Важными центрами притяжения постоянной и сезонной рабочей силы стали осваиваемые иностранным, а позже смешанным и эфиопским капиталом плантационные хозяйства в долине Аваша, в Сетит-Хумэра (близ границы с Суданом), вблизи Асмэры и в долинах рек Барка и Мэрэб в Эритрее, в пригородной зоне Аддис-Абебы. По данным миссии МОТ [17, с. 17, 18], в Сетит-Хумэра, например, в период с июня по январь прибывало до 100 тысяч сезонников, а потребность в начале 70-х годов даже превышала это число. Тысячи крестьян и столичных безработных ежегодно направлялись на плантации сахарного тростника, хлопковые, фруктово-овощеводческие хозяйства в долине Аваша. Они в известной мере заполняли вакуум, который образовался в результате изгнания местного населения — кочевников-афаров. Вместе с тем часть афаров превратилась в сельских рабочих, постоянных и сезонных, особенно на плантациях своего светского и духовного владыки, султана Али Мираха, который, как отмечал шведский исследователь Л. Бондестам, «был полностью поглощен превращением своего султаната в капиталистическое государство в рамках Эфиопии» [15, с. 436].

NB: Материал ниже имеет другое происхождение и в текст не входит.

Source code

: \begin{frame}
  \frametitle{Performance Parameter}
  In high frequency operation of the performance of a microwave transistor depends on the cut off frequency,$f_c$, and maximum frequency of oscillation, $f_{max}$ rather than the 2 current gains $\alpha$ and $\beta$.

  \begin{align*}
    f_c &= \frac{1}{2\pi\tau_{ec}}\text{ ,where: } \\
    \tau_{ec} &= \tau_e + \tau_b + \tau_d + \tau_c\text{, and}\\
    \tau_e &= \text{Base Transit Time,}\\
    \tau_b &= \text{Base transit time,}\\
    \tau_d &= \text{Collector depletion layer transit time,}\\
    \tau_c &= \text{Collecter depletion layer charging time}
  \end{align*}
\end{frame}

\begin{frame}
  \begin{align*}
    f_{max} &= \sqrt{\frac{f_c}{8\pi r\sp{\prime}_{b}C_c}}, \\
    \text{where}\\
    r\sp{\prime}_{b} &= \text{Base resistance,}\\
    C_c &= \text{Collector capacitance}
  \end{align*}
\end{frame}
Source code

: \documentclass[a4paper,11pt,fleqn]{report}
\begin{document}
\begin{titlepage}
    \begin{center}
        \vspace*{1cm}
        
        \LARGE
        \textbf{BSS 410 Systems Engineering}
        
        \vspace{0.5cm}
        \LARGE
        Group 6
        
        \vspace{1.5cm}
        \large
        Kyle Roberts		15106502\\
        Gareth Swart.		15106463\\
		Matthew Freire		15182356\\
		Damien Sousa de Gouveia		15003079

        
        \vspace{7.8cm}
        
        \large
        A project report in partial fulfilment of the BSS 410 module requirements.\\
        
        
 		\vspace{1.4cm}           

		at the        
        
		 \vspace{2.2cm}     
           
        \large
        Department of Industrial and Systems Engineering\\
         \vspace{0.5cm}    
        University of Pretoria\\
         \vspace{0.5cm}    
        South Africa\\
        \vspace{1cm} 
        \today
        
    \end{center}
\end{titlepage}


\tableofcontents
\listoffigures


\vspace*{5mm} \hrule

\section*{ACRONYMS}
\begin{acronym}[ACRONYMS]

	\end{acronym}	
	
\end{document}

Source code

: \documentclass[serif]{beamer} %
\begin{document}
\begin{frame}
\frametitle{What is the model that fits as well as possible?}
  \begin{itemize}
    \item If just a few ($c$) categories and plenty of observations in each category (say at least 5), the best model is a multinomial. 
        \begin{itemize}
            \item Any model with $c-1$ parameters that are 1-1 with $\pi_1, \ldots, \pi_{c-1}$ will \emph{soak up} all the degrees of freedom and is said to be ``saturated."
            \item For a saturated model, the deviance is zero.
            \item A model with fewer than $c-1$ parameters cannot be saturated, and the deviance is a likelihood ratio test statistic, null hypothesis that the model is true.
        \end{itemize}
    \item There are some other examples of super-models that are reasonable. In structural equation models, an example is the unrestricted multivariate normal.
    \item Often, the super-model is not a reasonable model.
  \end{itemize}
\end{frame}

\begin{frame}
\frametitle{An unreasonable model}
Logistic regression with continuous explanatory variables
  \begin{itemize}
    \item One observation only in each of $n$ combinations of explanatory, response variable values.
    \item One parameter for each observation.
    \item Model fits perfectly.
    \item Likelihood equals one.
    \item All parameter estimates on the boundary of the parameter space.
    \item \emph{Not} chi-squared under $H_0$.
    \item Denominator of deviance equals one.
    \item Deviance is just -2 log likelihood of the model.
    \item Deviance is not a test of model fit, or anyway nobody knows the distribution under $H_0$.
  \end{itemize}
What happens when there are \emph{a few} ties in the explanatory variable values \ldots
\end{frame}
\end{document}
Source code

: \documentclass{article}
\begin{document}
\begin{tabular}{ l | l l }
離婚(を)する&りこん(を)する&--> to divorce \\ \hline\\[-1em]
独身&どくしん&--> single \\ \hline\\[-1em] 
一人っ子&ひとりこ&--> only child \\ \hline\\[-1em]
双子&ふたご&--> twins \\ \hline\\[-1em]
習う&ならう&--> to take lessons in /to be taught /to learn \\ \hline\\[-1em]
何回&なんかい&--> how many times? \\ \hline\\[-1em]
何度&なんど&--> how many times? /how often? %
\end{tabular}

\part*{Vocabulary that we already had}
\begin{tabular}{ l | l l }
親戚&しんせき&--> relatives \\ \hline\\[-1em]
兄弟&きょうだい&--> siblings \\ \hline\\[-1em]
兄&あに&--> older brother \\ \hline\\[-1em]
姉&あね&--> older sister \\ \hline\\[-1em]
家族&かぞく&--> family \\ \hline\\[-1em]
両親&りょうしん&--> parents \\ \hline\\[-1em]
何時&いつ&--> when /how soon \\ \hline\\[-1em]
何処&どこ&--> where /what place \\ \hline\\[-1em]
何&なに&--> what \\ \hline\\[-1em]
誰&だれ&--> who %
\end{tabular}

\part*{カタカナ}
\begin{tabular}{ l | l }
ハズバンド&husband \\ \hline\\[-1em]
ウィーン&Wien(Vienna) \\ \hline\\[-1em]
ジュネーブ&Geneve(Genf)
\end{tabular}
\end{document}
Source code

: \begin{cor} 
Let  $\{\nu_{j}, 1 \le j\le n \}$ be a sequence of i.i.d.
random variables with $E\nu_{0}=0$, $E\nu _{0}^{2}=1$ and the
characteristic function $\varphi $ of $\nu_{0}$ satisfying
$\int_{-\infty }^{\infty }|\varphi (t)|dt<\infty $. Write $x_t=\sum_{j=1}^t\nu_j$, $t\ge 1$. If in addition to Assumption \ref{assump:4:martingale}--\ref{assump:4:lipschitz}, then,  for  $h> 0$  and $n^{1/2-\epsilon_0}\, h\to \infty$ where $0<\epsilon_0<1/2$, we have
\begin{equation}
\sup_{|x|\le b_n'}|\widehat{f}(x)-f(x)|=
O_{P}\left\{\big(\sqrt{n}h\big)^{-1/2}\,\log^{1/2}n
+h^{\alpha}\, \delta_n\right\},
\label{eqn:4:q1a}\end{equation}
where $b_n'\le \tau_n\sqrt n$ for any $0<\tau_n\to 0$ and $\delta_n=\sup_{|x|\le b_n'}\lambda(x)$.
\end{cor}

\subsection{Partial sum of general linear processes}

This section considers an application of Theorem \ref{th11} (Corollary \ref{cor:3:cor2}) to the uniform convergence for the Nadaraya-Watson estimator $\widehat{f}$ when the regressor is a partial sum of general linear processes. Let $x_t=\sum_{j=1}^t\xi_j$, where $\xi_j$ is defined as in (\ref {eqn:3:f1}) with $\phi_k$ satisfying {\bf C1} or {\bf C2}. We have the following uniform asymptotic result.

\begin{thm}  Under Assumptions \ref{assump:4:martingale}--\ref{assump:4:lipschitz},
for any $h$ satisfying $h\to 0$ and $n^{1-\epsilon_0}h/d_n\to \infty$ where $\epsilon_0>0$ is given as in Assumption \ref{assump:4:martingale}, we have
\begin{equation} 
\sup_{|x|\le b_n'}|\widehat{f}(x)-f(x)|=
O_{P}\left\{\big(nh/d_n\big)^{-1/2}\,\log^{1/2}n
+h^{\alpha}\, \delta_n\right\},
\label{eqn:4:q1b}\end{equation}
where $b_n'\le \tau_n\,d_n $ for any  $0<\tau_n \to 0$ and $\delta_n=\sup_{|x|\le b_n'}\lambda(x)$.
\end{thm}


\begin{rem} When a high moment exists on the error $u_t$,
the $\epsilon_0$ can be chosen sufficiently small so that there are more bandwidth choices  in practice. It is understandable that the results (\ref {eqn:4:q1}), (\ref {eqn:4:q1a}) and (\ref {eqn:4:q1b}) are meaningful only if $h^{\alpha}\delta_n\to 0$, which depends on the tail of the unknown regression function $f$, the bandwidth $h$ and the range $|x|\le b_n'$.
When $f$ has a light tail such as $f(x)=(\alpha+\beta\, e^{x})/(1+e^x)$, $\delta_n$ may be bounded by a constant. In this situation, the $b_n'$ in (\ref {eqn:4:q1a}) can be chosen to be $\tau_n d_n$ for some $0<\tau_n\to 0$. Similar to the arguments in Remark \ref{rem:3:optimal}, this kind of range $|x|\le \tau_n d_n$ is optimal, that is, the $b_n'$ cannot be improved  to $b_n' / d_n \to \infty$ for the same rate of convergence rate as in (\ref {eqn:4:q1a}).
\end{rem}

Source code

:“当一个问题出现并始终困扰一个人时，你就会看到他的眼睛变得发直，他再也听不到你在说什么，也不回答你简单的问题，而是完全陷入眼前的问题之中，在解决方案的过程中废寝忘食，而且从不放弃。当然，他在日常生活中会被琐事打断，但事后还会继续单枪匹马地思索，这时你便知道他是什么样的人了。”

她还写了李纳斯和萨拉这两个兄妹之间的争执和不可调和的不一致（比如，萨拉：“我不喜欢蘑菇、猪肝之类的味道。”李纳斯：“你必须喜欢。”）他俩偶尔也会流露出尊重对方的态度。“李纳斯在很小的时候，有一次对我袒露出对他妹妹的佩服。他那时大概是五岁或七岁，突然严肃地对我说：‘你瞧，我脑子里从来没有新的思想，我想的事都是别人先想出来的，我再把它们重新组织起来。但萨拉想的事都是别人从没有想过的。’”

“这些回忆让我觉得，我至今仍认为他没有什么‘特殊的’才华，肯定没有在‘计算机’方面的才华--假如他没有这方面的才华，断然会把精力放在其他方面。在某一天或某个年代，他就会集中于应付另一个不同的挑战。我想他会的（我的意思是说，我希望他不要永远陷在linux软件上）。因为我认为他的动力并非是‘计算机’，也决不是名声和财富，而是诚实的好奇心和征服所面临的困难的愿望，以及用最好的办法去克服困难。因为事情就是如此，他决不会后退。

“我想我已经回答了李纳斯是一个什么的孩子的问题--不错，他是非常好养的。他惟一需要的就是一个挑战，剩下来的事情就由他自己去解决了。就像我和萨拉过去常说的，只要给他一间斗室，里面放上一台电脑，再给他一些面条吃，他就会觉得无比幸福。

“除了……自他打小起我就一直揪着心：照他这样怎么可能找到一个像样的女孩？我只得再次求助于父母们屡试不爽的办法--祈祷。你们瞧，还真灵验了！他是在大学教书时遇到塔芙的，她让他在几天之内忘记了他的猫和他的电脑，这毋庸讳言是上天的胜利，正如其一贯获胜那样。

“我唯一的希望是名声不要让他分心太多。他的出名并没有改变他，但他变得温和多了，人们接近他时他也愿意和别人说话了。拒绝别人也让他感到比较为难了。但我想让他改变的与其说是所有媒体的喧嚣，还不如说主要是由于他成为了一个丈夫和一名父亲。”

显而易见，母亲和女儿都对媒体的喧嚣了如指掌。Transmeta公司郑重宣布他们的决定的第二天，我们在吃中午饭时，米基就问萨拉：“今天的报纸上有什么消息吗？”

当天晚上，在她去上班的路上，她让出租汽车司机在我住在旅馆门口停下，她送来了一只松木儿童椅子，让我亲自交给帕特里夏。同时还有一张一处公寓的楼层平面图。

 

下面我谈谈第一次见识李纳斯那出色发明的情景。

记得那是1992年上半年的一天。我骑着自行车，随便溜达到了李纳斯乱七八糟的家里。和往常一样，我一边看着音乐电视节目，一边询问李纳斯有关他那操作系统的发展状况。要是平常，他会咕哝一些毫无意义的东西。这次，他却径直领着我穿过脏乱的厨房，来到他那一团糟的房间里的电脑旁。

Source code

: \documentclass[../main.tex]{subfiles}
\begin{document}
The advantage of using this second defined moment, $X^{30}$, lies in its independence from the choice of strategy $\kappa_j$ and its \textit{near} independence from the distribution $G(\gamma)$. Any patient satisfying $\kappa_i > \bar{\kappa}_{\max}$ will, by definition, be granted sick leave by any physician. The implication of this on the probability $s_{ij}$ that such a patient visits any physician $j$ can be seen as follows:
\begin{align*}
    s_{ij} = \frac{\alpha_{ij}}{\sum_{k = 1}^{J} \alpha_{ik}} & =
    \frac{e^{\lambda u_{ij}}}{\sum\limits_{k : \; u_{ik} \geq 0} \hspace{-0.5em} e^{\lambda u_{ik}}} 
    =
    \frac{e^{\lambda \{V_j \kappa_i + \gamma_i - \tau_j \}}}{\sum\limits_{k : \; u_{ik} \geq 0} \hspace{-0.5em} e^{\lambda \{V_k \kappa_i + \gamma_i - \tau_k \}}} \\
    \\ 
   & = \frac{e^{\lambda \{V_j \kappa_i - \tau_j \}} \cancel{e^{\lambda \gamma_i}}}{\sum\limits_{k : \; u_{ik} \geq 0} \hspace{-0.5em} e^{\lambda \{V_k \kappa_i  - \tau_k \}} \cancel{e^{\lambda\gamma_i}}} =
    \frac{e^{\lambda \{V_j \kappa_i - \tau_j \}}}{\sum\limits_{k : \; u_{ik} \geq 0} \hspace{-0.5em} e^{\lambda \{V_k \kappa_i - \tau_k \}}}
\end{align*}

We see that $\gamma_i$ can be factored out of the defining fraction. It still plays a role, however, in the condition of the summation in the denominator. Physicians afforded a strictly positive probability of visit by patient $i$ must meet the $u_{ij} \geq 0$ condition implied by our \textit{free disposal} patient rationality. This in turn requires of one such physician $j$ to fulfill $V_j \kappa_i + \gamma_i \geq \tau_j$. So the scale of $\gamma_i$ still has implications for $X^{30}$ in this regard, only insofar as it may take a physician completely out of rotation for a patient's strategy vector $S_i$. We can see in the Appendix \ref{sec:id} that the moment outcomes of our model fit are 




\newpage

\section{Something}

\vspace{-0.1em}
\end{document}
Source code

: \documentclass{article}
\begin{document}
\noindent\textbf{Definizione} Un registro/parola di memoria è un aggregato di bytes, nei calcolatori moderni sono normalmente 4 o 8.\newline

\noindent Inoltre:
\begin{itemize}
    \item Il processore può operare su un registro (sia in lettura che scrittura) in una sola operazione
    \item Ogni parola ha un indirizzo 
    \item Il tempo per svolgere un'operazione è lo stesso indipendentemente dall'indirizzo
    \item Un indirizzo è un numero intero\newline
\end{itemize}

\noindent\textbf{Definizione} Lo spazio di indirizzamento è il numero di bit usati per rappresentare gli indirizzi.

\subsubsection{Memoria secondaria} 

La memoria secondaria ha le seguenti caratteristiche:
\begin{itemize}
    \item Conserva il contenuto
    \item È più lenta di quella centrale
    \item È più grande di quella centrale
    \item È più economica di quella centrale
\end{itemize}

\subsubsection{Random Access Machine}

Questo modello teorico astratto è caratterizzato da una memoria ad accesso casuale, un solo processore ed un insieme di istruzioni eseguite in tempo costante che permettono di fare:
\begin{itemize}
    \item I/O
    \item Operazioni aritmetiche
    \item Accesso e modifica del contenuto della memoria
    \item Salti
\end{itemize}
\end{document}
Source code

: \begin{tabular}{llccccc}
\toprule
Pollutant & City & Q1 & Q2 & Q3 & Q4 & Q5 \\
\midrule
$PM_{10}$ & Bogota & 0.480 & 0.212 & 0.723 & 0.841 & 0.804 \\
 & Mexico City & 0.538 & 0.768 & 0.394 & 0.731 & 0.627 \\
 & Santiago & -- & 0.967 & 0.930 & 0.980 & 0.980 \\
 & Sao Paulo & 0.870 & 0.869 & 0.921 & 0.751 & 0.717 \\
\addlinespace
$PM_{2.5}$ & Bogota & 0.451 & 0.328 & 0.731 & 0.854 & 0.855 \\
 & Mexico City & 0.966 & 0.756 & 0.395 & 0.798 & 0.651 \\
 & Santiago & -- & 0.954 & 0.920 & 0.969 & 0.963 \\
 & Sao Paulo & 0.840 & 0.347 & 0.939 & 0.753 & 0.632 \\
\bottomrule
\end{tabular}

Численность сезонных рабочих, естественно, превышала число постоянно занятых. Для стабильного обеспечения рабочей силой крупных товарных хозяйств предпринимались попытки создать рядом с ними «кольца» мелкотоварных хозяйств крестьян-переселенцев. Предполагалось, что крупные хозяйства будут помогать крестьянам техникой, семенами, удобрениями, а те, в свою очередь, поставлять плантациям рабочую силу,

[107]

особенно в период сбора. Но из этого ничего не вышло. Правда, в районе Сетит-Хумэра появились хозяйства кулацкого типа, но они сами нуждались в сезонной рабочей силе. Существенной помехой явилось также совпадение набора культур и соответственно календаря сельскохозяйственных работ на плантациях и в крестьянских хозяйствах [6, с. 122]. Остались на бумаге амбициозные планы императорского режима по организованному освоению и заселению бассейна р. Аваш. Владельцев плантаций (иностранные компании, дельцы из обуржуазившейся бюрократической элиты, натурализовавшиеся торговые дома) вполне устраивав сложившийся в канун революции рынок рабочей силы — эта «невидимая инвестиция» режима Хайле Селассие I в прибыли плантационных предпринимателей. Правительство, как замечает эфиопский исследователь Тэрфа Соломон, «предоставляло плантационным компаниям не только землю, но и рабочую силу по самой низкой цене» [34, с. 80]. Численность сельских наемных работников, по нашей оценке, составляла в предреволюционной Эфиопии примерно 250 тысяч человек; в это число включены и те, для кого отходничество стало постоянным и необходимым занятием и кто большую часть года проводил, работая по найму на стороне или в поисках такой работы, иногда пропуская несколько сельскохозяйственных сезонов в родных краях.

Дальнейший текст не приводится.